2. Get your design data into a readable form
The next step is making sure the files you are versioning are actually understandable to a model.
The most straightforward path is format. Moving design data into structured, text-based representations is the most straightforward path. Text is what LLMs are built for. The moment a schematic is a structured text file rather than a binary blob, the model can read it and reason over it directly. Some tools already store design files this way natively. For teams on proprietary tools, the equivalent is building export pipelines that convert native files into structured representations that preserve component identity, net relationships, and hierarchy.
Beyond format is live access.

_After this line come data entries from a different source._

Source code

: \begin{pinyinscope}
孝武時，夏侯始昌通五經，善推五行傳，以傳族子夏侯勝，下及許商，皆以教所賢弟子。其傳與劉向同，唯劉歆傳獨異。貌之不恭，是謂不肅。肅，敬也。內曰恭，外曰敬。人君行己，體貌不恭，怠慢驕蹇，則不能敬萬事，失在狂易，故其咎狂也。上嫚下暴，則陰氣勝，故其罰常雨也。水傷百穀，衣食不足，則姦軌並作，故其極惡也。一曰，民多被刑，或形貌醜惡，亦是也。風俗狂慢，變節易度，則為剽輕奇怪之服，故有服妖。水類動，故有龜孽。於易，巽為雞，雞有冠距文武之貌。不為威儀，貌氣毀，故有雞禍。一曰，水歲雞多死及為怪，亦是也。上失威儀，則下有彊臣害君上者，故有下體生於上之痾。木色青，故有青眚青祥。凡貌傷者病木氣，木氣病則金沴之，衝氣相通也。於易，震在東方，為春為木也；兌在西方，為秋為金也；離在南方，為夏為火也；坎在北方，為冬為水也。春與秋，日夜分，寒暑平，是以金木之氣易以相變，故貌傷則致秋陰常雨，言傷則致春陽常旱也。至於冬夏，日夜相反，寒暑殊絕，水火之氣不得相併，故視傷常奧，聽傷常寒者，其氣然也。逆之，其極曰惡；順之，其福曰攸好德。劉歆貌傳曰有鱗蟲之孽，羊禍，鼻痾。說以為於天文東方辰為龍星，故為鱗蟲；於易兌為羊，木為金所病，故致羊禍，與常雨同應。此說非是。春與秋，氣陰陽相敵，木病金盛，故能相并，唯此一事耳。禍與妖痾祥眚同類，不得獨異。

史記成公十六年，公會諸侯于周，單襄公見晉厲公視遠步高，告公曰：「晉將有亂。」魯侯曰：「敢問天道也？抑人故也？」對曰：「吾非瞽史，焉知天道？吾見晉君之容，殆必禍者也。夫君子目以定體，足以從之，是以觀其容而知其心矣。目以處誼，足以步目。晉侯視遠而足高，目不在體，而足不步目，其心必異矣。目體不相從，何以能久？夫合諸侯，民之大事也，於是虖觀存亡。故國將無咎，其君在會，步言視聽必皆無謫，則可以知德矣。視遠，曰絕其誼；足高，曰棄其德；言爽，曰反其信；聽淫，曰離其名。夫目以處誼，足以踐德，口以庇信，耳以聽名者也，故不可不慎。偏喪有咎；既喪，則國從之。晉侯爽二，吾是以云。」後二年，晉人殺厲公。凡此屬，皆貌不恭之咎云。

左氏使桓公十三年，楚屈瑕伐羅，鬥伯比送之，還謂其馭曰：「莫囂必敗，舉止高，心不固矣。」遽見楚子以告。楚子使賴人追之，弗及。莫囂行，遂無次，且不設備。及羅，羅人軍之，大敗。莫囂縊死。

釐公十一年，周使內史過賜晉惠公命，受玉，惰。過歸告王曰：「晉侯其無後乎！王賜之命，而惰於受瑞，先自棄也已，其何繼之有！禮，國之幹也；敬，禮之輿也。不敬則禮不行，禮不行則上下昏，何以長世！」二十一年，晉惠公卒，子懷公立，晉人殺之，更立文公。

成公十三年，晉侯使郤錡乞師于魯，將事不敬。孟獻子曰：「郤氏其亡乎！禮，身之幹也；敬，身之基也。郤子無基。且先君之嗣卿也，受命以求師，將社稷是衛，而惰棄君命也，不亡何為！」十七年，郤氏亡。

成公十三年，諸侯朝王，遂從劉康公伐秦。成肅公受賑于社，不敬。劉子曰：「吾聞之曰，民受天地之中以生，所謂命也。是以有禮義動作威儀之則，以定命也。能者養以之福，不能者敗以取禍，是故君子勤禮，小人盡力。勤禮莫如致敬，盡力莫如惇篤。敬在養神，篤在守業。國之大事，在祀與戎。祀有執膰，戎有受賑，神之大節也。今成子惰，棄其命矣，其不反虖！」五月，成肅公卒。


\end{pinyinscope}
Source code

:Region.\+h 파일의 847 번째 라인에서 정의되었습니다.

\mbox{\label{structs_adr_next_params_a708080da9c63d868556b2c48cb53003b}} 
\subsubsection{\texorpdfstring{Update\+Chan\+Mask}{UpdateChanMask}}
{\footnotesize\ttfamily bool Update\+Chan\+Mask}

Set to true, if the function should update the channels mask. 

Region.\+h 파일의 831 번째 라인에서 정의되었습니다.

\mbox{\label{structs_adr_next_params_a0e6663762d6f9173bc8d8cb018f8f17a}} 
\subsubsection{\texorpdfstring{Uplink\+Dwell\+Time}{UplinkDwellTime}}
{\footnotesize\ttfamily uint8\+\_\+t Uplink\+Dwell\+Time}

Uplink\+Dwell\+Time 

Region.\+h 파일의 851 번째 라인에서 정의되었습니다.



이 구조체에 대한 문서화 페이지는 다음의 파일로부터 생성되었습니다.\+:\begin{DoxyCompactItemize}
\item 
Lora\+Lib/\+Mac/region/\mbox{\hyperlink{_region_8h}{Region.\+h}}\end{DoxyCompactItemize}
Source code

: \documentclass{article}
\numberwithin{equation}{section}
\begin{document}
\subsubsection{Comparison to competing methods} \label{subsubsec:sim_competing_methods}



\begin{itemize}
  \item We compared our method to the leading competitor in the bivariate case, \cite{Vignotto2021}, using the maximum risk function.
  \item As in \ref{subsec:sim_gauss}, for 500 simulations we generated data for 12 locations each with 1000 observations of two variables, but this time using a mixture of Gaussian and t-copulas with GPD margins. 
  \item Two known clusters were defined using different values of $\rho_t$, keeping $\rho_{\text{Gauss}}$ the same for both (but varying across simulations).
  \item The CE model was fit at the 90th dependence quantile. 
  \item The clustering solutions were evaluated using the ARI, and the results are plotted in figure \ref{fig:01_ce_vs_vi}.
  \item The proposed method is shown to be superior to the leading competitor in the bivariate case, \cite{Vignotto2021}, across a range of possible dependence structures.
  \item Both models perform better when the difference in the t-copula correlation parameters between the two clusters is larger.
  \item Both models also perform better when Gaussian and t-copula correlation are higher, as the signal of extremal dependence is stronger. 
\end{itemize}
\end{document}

Tools that expose APIs or MCP integrations allow a model to query design data directly rather than reasoning from a static export. Instead of uploading a file and asking questions about a snapshot, the model can ask the tool in real time. The hardware tooling ecosystem is beginning to support this.

3. Capture intent in a structured way
This is the hardest shift, and arguably the most impactful one. The first two are primarily technical, changing how data is stored and accessed. This one requires changing how engineers work.
Every experienced hardware engineer carries a body of knowledge that never makes it into any file. It’s things like why this topology was chosen over the alternatives, which constraints are hard requirements and which are conservative rules of thumb, or what was tried in the last revision and why it was changed. This is the reasoning layer, and it’s what separates a senior engineer evaluating a design from a junior one checking it against a rule list.
When that knowledge lives only in someone's head, it's lost the moment they leave the team. When it's captured in emails and Slack threads, it exists but can't be retrieved. When it's captured in structured, machine-readable form, meaning linked to the design, versioned alongside it, accessible to a model, it compounds. Every decision becomes part of the team's institutional memory, accessible by engineers and by AI agents working on future designs.
The practical path starts small. Structured design review templates that prompt engineers to record the rationale behind key decisions. Issue trackers linked to specific components or nets, not just to abstract tasks. History and version messages that answer "why" not just "what." Requirement documents stored as structured text alongside the design files rather than as PDFs in a separate folder.
The teams with the best engineers in the world are the ones with the most to gain from capturing that expertise in a form that persists and scales.

Data is the foundation, not the destination
Getting your data into the top-right quadrant is the foundation upon which everything else is built. But it's required, not sufficient. Two things have to follow.
The first is instructions. A raw 50,000-line design file pasted into a prompt won't work. You still need chunking, retrieval, prompt engineering, and tool-use orchestration to deliver the right information to the model in the right form. Data quality sets the ceiling, and how you deliver that data determines whether you get near it.
The second is adoption. The next biggest predictor of AI value, after data quality, is whether engineers actually use it. That comes down to friction. Engineers are busy and deadlines are real. Friction kills adoption, and hardware workflows have plenty of friction already.
This is not a new challenge in hardware. Simulation tools have existed for decades. The technology works and the ROI, for teams that use them well, is substantial. And yet simulation is routinely skipped or abbreviated, because it takes years of experience to configure correctly and interpret confidently. The tool is only as useful as the workflow around it. AI is no different.
For AI to deliver on its promise in hardware, all three pieces need to be in place: data that is complete and structured, instructions that deliver it in the right form, and a workflow that makes using AI the natural choice. Pull any one out and the system falls short.
Data quality is the foundation. Everything else follows from there.